### Problem details
Return, unaltered, every line from the beginning of the material below up to and including the one with "#### [每日三退声明精选".

### Dataset records
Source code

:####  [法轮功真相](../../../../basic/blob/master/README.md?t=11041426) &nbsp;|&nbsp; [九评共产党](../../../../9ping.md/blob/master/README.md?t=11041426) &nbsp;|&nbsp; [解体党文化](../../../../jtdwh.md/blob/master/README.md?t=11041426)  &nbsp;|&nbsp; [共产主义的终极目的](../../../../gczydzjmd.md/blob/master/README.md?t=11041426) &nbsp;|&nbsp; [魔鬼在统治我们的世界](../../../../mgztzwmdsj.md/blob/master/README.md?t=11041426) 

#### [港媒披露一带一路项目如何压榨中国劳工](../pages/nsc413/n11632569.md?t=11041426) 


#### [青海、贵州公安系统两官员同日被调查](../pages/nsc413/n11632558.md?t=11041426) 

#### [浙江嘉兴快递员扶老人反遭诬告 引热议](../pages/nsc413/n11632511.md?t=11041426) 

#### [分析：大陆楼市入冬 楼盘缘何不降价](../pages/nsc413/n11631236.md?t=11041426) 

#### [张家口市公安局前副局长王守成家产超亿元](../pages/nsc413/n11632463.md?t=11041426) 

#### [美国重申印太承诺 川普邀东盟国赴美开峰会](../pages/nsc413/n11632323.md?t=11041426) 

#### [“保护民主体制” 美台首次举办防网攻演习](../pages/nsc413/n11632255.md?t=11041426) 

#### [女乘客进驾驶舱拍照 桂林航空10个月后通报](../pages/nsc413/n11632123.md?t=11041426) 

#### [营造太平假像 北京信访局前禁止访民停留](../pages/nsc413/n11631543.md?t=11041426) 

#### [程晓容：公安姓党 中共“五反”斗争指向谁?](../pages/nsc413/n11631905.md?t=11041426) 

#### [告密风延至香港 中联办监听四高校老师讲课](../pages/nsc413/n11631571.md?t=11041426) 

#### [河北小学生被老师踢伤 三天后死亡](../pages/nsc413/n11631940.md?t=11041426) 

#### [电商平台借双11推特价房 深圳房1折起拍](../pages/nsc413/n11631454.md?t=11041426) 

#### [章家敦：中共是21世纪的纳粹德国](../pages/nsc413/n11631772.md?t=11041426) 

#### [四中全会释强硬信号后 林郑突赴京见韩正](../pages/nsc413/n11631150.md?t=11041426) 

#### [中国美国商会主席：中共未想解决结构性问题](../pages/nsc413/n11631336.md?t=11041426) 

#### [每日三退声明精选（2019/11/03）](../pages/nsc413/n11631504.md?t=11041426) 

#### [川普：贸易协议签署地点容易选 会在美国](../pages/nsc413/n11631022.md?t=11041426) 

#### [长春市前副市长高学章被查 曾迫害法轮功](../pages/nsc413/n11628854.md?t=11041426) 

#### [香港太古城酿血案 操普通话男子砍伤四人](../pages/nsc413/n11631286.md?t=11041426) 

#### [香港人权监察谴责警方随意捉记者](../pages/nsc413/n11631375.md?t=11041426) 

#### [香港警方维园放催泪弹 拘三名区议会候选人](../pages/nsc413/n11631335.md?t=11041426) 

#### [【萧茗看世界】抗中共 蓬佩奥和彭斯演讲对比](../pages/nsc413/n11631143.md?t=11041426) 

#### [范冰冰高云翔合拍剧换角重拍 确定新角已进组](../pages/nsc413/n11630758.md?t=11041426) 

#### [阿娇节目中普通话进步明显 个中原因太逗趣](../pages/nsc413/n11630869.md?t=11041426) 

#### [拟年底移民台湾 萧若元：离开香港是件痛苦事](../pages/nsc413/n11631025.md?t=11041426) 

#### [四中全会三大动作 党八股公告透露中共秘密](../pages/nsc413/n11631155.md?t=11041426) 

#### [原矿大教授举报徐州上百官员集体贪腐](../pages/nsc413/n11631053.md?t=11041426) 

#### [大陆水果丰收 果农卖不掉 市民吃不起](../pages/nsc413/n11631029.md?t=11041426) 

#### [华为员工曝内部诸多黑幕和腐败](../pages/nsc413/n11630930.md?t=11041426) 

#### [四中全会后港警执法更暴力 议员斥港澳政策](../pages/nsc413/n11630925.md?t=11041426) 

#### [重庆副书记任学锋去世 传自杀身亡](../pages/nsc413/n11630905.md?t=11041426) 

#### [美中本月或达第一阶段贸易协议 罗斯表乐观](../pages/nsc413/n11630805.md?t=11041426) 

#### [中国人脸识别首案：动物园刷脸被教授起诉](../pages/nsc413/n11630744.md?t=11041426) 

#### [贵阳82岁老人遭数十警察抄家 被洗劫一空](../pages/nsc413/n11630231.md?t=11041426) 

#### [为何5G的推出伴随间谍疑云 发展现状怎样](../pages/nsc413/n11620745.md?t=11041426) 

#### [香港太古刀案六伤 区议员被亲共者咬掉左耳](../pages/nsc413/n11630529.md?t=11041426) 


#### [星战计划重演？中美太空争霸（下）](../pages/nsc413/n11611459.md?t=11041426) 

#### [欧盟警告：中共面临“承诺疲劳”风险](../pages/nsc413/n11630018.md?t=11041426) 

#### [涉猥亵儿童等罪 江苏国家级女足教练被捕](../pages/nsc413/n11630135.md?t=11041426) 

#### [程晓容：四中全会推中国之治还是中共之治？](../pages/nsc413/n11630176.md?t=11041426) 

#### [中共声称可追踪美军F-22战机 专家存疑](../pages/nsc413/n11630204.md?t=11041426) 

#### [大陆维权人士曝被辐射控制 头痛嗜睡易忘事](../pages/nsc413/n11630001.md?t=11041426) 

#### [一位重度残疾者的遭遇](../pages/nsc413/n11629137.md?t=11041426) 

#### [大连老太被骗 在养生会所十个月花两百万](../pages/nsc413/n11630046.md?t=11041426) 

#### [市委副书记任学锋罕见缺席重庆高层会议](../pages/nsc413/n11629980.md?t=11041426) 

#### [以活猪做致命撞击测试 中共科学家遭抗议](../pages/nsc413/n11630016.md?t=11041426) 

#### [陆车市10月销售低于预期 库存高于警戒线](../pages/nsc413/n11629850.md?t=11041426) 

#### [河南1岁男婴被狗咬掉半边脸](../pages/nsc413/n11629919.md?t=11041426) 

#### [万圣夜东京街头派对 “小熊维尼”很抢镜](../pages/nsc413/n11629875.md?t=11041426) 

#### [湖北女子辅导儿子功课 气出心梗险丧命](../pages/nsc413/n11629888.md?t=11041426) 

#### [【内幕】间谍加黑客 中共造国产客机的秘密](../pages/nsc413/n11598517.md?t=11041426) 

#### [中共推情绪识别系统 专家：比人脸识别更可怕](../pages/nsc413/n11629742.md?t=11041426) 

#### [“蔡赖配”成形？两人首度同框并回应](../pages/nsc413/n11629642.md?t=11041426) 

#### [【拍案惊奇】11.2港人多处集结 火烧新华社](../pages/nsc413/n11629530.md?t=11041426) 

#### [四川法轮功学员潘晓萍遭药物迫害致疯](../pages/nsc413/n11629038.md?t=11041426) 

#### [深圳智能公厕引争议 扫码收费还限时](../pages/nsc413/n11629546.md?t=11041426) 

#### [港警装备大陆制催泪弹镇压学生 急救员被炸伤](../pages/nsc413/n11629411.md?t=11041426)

### Output of the exercise
Source code

:####  [法轮功真相](../../../../basic/blob/master/README.md?t=11041426) &nbsp;|&nbsp; [九评共产党](../../../../9ping.md/blob/master/README.md?t=11041426) &nbsp;|&nbsp; [解体党文化](../../../../jtdwh.md/blob/master/README.md?t=11041426)  &nbsp;|&nbsp; [共产主义的终极目的](../../../../gczydzjmd.md/blob/master/README.md?t=11041426) &nbsp;|&nbsp; [魔鬼在统治我们的世界](../../../../mgztzwmdsj.md/blob/master/README.md?t=11041426) 

#### [港媒披露一带一路项目如何压榨中国劳工](../pages/nsc413/n11632569.md?t=11041426) 


#### [青海、贵州公安系统两官员同日被调查](../pages/nsc413/n11632558.md?t=11041426) 

#### [浙江嘉兴快递员扶老人反遭诬告 引热议](../pages/nsc413/n11632511.md?t=11041426) 

#### [分析：大陆楼市入冬 楼盘缘何不降价](../pages/nsc413/n11631236.md?t=11041426) 

#### [张家口市公安局前副局长王守成家产超亿元](../pages/nsc413/n11632463.md?t=11041426) 

#### [美国重申印太承诺 川普邀东盟国赴美开峰会](../pages/nsc413/n11632323.md?t=11041426) 

#### [“保护民主体制” 美台首次举办防网攻演习](../pages/nsc413/n11632255.md?t=11041426) 

#### [女乘客进驾驶舱拍照 桂林航空10个月后通报](../pages/nsc413/n11632123.md?t=11041426) 

#### [营造太平假像 北京信访局前禁止访民停留](../pages/nsc413/n11631543.md?t=11041426) 

#### [程晓容：公安姓党 中共“五反”斗争指向谁?](../pages/nsc413/n11631905.md?t=11041426) 

#### [告密风延至香港 中联办监听四高校老师讲课](../pages/nsc413/n11631571.md?t=11041426) 

#### [河北小学生被老师踢伤 三天后死亡](../pages/nsc413/n11631940.md?t=11041426) 

#### [电商平台借双11推特价房 深圳房1折起拍](../pages/nsc413/n11631454.md?t=11041426) 

#### [章家敦：中共是21世纪的纳粹德国](../pages/nsc413/n11631772.md?t=11041426) 

#### [四中全会释强硬信号后 林郑突赴京见韩正](../pages/nsc413/n11631150.md?t=11041426) 

#### [中国美国商会主席：中共未想解决结构性问题](../pages/nsc413/n11631336.md?t=11041426) 

#### [每日三退声明精选（2019/11/03）](../pages/nsc413/n11631504.md?t=11041426) 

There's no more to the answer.